Leaving out all pictures, transcribe the lines below exactly, from the first through the line containing "- User assertions about self: High".

——

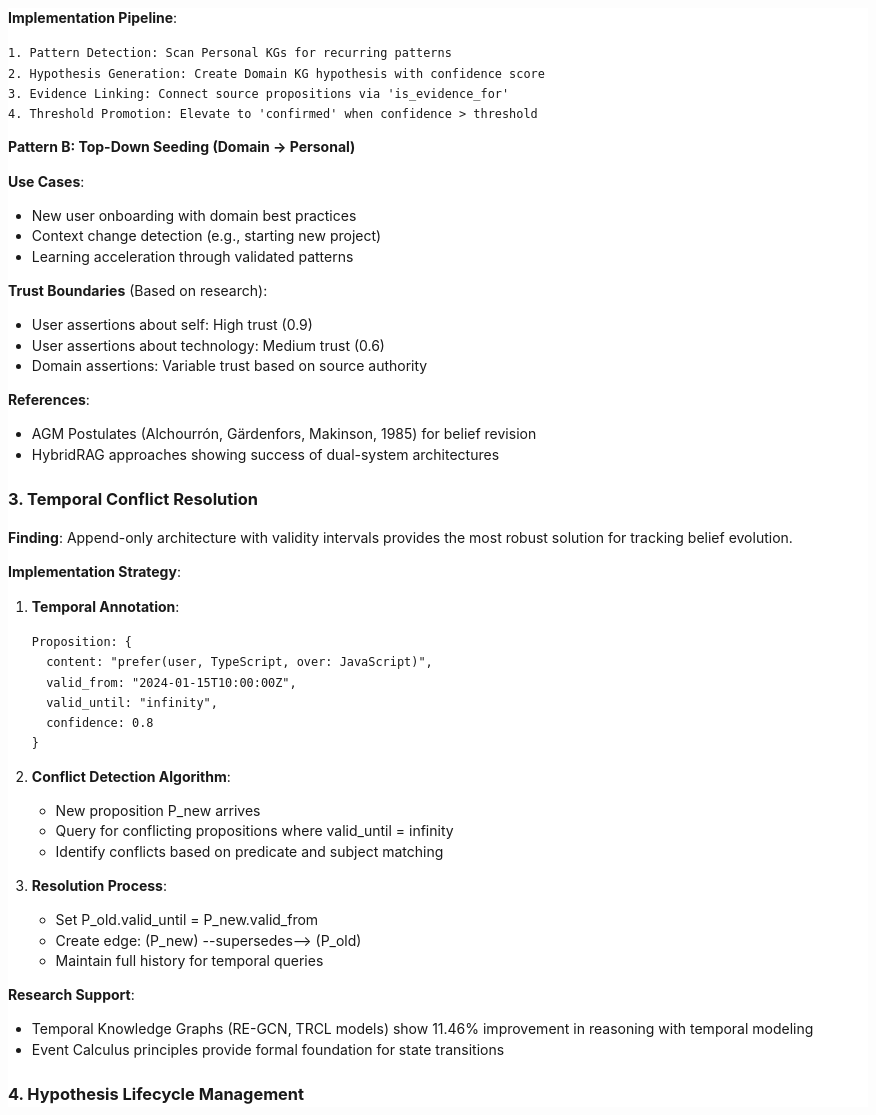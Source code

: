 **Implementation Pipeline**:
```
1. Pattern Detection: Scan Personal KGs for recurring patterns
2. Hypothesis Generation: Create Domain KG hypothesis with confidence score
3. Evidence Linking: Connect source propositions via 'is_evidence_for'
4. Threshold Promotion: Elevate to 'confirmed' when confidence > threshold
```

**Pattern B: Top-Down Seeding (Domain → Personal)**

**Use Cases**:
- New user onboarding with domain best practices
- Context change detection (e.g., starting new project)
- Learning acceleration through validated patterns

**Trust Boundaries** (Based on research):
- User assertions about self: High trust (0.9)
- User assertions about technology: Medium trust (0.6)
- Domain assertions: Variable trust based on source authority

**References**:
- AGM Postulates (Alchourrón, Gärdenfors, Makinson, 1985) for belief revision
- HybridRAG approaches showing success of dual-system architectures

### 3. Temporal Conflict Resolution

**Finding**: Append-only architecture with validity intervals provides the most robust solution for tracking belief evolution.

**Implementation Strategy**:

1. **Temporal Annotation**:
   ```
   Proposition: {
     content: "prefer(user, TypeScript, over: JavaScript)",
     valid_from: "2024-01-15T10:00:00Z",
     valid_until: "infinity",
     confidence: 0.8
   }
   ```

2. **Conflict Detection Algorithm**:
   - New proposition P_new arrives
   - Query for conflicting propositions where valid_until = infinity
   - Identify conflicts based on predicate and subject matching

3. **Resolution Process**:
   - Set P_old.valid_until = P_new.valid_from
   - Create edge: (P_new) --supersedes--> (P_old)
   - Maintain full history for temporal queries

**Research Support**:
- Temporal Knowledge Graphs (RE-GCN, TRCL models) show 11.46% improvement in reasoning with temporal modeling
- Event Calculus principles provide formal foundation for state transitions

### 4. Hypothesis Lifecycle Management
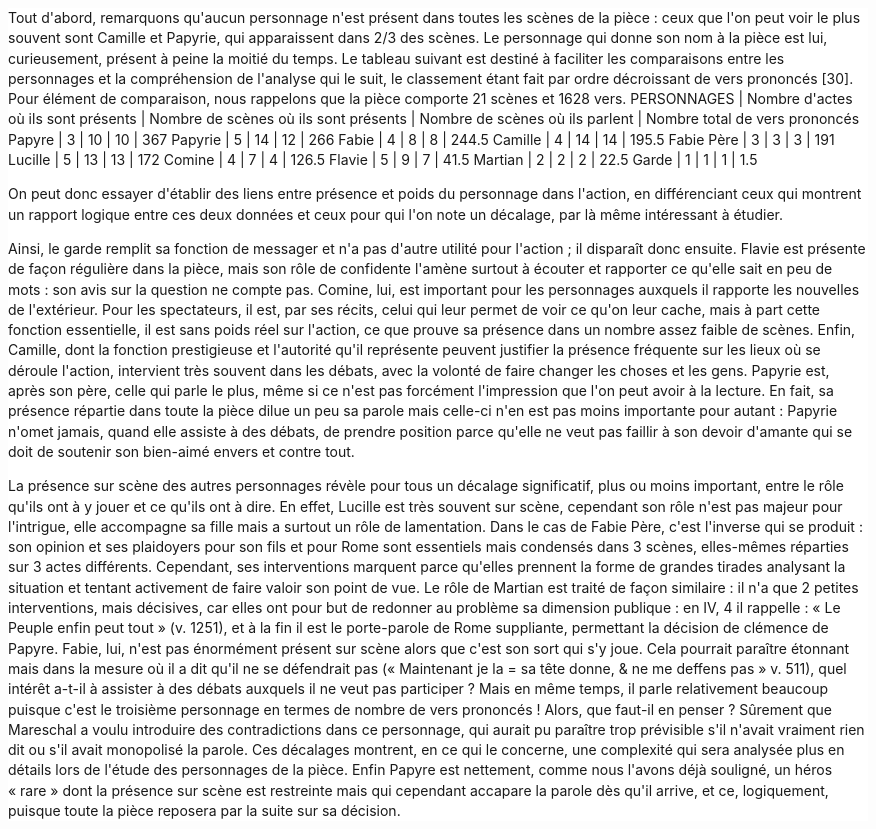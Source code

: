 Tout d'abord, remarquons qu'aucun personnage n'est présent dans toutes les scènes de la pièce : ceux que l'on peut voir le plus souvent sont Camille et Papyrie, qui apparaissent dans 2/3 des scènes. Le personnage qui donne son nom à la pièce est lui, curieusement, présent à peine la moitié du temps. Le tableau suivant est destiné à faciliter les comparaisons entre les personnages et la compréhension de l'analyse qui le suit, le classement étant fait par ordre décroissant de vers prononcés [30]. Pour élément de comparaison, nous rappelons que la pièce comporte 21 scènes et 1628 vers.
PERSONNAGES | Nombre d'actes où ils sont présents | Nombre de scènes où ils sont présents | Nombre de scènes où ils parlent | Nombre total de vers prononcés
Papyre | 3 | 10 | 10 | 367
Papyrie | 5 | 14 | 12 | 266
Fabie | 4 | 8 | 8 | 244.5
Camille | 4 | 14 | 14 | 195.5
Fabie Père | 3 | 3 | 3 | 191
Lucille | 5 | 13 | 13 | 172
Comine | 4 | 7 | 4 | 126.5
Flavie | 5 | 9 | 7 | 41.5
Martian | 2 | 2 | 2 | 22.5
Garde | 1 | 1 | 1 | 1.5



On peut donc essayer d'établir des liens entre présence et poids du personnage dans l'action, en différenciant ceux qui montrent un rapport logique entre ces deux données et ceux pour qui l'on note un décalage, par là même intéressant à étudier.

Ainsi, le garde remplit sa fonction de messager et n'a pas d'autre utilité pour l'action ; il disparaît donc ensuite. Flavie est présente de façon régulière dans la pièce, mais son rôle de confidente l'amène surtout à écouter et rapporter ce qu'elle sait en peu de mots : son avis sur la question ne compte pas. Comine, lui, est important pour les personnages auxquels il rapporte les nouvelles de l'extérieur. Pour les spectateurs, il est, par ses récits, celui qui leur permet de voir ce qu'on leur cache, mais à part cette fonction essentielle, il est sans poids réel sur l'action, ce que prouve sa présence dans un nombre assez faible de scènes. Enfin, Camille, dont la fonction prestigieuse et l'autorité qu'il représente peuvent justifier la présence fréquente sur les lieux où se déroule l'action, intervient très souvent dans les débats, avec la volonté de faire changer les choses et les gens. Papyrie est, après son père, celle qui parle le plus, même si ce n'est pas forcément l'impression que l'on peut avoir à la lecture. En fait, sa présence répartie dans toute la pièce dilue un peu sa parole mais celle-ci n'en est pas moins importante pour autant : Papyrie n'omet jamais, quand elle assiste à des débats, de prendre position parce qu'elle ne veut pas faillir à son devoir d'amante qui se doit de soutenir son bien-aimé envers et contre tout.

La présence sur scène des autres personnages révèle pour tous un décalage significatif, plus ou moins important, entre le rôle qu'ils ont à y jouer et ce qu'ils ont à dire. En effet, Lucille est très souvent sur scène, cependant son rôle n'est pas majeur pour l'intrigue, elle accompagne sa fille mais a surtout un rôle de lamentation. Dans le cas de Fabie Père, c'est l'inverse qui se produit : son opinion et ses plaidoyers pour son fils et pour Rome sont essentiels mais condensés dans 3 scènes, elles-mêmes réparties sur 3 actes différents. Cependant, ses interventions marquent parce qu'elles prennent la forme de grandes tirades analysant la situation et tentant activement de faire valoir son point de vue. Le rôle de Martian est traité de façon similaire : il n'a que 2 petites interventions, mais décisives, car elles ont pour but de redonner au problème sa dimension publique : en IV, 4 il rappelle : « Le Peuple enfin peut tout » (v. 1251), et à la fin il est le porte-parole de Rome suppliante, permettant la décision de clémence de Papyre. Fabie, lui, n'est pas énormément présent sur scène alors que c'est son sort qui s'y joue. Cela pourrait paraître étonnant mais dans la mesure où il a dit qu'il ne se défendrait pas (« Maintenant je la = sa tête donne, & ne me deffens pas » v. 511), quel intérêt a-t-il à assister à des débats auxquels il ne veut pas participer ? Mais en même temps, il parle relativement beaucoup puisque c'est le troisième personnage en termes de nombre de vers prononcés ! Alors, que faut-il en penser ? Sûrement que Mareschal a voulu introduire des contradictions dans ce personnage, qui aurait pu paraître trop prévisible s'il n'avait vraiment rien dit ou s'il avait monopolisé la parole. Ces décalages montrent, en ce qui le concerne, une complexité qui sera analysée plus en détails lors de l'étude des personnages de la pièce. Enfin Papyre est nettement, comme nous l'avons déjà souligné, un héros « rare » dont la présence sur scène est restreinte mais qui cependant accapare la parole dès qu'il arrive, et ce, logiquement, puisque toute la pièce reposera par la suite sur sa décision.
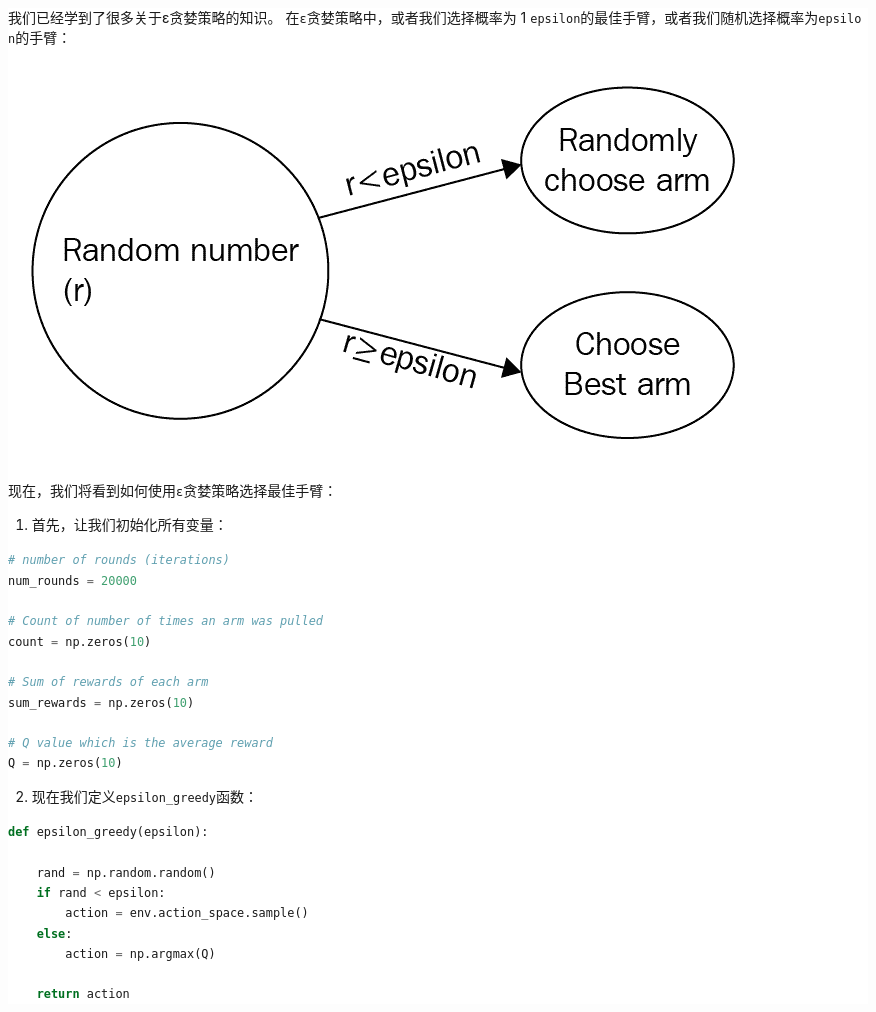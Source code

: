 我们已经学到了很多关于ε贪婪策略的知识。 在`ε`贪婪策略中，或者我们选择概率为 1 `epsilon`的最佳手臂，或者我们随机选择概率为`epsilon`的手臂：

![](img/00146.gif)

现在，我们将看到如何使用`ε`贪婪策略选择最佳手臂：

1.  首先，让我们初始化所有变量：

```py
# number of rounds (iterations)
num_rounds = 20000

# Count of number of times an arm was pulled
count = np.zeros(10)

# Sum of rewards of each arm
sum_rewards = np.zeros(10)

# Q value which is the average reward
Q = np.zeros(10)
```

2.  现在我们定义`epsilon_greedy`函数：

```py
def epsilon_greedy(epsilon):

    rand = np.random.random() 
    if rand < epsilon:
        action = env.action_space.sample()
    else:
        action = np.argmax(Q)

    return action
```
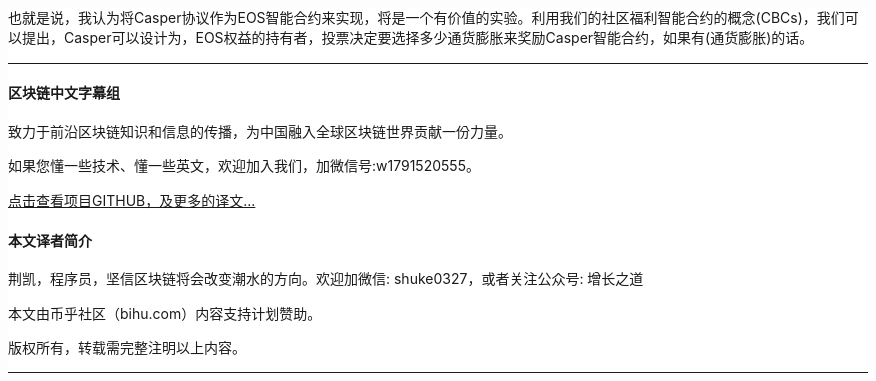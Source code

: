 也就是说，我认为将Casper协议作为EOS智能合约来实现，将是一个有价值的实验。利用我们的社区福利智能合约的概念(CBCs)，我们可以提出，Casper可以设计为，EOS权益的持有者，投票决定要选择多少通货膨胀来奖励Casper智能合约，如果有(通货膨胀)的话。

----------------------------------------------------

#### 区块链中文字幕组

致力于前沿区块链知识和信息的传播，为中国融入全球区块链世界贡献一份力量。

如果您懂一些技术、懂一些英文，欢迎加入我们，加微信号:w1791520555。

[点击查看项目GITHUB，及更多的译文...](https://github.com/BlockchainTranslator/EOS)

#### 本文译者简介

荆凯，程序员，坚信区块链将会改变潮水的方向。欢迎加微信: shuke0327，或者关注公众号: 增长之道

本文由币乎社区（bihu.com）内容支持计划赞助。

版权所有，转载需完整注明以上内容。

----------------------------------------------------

——

* [Task result]
Source code

: **Implementation Pipeline**:
```
1. Pattern Detection: Scan Personal KGs for recurring patterns
2. Hypothesis Generation: Create Domain KG hypothesis with confidence score
3. Evidence Linking: Connect source propositions via 'is_evidence_for'
4. Threshold Promotion: Elevate to 'confirmed' when confidence > threshold
```

**Pattern B: Top-Down Seeding (Domain → Personal)**

**Use Cases**:
- New user onboarding with domain best practices
- Context change detection (e.g., starting new project)
- Learning acceleration through validated patterns

**Trust Boundaries** (Based on research):
- User assertions about self: High trust (0.9)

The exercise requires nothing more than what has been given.